This is a nice write-up by Laura Geggel of a current exchange of comments in Nature about dinosaur phylogeny: “Dino Family Tree Overturned? Not Quite, But Changes May Lie Ahead”.
The upshot is that last spring, Matthew Baron and colleagues (2017) claimed that the traditional groupings of dinosaurs were all wrong. For more than a hundred years, paleontologists have grouped theropods together with sauropods, as “saurischians”, based on pelvic morphology. Baron et al. suggested that the theropods are instead relatives of the ornithischians—including duckbills and ceratopsians.
These branches are within the deepest part of the dinosaur phylogeny, and many of the fossil groups in the dataset lived much later and have many derived traits that would have been absent in their common ancestors. This makes it harder test their relationships than one might expect. The problem is analogous to determining relationships among the very deepest nodes of the mammal phylogeny—for example, do we group together primates, bats, and rodents into a higher level taxon, and are insectivores really a single group? Paleontologists have radically revised some ideas about early mammal diversification in the wake of genetic comparisons of living species, because these relationships just are not well reflected by morphological traits. For dinosaurs, there are no genetic comparisons, and we shouldn’t be very surprised that morphology might not be a straightforward indication of the deepest relationships.

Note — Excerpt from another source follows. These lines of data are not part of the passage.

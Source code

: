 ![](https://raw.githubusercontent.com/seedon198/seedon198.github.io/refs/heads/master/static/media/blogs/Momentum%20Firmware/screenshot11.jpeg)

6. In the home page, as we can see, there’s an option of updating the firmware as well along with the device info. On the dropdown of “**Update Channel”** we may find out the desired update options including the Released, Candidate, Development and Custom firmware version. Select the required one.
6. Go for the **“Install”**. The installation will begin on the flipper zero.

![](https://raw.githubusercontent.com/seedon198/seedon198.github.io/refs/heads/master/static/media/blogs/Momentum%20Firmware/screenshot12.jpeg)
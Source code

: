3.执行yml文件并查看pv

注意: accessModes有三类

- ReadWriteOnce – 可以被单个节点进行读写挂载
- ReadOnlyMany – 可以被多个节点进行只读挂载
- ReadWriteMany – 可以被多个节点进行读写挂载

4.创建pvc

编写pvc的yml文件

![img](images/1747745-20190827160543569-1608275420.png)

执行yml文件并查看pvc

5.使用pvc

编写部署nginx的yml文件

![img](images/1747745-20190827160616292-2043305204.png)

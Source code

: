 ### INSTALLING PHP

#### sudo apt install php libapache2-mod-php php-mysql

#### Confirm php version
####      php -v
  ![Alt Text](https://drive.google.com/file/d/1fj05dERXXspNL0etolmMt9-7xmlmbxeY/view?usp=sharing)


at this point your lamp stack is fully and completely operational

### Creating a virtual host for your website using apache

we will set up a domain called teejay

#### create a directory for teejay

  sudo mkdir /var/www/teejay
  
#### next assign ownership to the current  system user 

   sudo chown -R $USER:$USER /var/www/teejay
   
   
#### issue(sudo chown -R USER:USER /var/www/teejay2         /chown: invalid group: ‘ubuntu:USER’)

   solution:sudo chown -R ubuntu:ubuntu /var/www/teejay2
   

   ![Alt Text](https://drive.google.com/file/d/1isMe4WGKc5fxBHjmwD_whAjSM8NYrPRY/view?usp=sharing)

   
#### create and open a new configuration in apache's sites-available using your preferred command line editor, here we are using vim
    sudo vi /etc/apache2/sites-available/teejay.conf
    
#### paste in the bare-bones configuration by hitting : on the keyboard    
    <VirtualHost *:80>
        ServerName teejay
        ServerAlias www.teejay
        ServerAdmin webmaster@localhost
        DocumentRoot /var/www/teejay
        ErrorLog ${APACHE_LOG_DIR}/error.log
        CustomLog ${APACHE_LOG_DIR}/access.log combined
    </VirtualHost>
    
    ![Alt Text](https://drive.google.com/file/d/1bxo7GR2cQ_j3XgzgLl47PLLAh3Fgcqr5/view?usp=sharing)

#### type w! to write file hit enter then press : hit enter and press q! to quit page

But the new exchange of comments, initiated by Max Langer and colleagues, shows that the dinosaur phylogeny is not going to be overturned easily. In their assessment, Baron and coworkers scored some characters incorrectly. They suggest that the correct data still support the traditional hypothesis that connects the theropods and sauropods.
I don’t have any deep insight about dinosaur phylogeny. But I am interested in the case because it reflects a singular problem with phylogenetic analyses that we are also seeing expressed in the study of hominin relationships.
Many empirical sciences are going through a “replication crisis”, as statisticians are showing that studies are systematically underpowered and results driven by false positives and p-hacking. We can’t precisely compare phylogenetic methods to the kind of statistical analyses underlie many hypothesis tests in other branches of science.
But something very similar is true in phylogenetics. Scientists working on fossil relationships are working with sparse data matrices, many key taxa are very poorly represented, with samples that often include only a single individual, and many interesting questions involve deep nodes. The advent of genetics in the phylogenetics of mammals, birds, and many other groups has shown just how badly morphological data represent deep relationships.
The adoption of Bayesian methods has helped a bit, in that the Bayes factor provides at least a way of saying that the data don’t clearly distinguish hypotheses from each other. I think that today many scientists working on hominin relationships have a fairly healthy attitude, that we just do not know how some key species should be arranged in a phylogeny.
Certainly we face that problem with species like Homo naledi and Australopithecus sediba. These species are exceptionally well represented across the skeleton by fossils, but their placement cannot be determined with any confidence except in very broad terms.
For dinosaurs, I expect that this phylogenetic problem will continue for quite a while, as the current exchange shows that the phylogenetic methods are very sensitive to small changes in the datasets.
Baron, M. G., Norman, D. B., & Barrett, P. M. (2017). A new hypothesis of dinosaur relationships and early dinosaur evolution. Nature, 543(7646), 501-506.
Langer, M. C., et al. (2017). Untangling the dinosaur family tree. Nature 551, E1–E3.